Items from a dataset
--------------------------------------------------
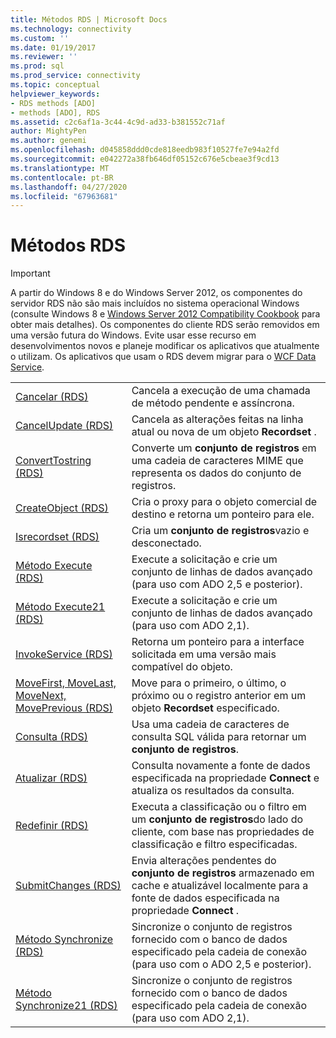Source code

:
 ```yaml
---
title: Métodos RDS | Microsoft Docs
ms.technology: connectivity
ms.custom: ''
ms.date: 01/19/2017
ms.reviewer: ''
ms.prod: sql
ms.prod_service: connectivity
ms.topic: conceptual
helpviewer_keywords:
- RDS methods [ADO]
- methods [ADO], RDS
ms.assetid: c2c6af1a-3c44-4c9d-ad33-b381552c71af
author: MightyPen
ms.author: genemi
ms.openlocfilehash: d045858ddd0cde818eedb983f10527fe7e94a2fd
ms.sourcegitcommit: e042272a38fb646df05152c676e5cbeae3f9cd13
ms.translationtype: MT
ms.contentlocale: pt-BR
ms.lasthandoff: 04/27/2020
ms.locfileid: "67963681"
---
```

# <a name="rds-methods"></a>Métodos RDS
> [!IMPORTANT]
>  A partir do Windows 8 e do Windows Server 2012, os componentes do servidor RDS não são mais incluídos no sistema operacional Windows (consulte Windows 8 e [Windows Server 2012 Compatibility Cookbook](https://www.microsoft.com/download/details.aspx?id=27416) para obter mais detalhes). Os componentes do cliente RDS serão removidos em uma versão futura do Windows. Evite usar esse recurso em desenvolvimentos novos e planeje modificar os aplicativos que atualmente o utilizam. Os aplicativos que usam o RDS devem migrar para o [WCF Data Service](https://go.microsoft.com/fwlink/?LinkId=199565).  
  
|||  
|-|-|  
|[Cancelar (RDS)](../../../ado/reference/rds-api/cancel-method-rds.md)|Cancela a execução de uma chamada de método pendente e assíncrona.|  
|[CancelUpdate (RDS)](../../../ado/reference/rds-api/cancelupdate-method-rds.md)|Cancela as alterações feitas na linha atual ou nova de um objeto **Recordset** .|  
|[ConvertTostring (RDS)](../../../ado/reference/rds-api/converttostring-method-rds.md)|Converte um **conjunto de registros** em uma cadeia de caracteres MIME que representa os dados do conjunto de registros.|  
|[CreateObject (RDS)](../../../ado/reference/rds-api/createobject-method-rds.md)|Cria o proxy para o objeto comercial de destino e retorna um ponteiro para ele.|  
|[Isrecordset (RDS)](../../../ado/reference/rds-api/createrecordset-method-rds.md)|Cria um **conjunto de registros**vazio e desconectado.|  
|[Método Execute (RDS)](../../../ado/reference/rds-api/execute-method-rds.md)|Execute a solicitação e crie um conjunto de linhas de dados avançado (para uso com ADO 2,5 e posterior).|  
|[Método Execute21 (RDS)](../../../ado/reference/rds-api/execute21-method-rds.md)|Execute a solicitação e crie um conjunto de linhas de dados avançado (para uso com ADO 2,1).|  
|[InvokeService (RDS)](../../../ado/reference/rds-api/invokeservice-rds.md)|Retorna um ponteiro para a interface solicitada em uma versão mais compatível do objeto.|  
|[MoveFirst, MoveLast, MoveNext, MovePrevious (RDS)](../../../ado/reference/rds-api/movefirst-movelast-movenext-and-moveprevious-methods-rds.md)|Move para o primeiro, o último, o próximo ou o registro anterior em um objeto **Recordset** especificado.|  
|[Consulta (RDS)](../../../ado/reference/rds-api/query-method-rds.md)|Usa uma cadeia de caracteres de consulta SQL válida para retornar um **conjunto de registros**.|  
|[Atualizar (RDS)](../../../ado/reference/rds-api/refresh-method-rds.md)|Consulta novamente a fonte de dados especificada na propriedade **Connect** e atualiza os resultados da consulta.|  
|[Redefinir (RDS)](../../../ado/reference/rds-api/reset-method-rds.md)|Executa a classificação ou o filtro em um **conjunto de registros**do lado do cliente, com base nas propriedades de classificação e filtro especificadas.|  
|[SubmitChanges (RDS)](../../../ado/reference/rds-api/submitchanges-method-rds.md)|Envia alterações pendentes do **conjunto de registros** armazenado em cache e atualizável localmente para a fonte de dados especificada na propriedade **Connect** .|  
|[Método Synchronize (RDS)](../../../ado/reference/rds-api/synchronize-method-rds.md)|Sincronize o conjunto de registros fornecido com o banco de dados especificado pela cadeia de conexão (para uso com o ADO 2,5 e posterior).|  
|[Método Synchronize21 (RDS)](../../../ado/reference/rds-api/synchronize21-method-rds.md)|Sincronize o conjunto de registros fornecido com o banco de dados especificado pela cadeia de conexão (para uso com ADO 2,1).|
--------------------------------------------------
**DIRECTIONS FOR THIS TASK**
Your response must consist of the lines from the beginning of the data through the line containing "pendente e assíncrona.|", transcribed exactly, with no pictures.

**REPLY TO THE EXERCISE**
Source code

:
 ```yaml
---
title: Métodos RDS | Microsoft Docs
ms.technology: connectivity
ms.custom: ''
ms.date: 01/19/2017
ms.reviewer: ''
ms.prod: sql
ms.prod_service: connectivity
ms.topic: conceptual
helpviewer_keywords:
- RDS methods [ADO]
- methods [ADO], RDS
ms.assetid: c2c6af1a-3c44-4c9d-ad33-b381552c71af
author: MightyPen
ms.author: genemi
ms.openlocfilehash: d045858ddd0cde818eedb983f10527fe7e94a2fd
ms.sourcegitcommit: e042272a38fb646df05152c676e5cbeae3f9cd13
ms.translationtype: MT
ms.contentlocale: pt-BR
ms.lasthandoff: 04/27/2020
ms.locfileid: "67963681"
---
```

# <a name="rds-methods"></a>Métodos RDS
> [!IMPORTANT]
>  A partir do Windows 8 e do Windows Server 2012, os componentes do servidor RDS não são mais incluídos no sistema operacional Windows (consulte Windows 8 e [Windows Server 2012 Compatibility Cookbook](https://www.microsoft.com/download/details.aspx?id=27416) para obter mais detalhes). Os componentes do cliente RDS serão removidos em uma versão futura do Windows. Evite usar esse recurso em desenvolvimentos novos e planeje modificar os aplicativos que atualmente o utilizam. Os aplicativos que usam o RDS devem migrar para o [WCF Data Service](https://go.microsoft.com/fwlink/?LinkId=199565).  
  
|||  
|-|-|  
|[Cancelar (RDS)](../../../ado/reference/rds-api/cancel-method-rds.md)|Cancela a execução de uma chamada de método pendente e assíncrona.|  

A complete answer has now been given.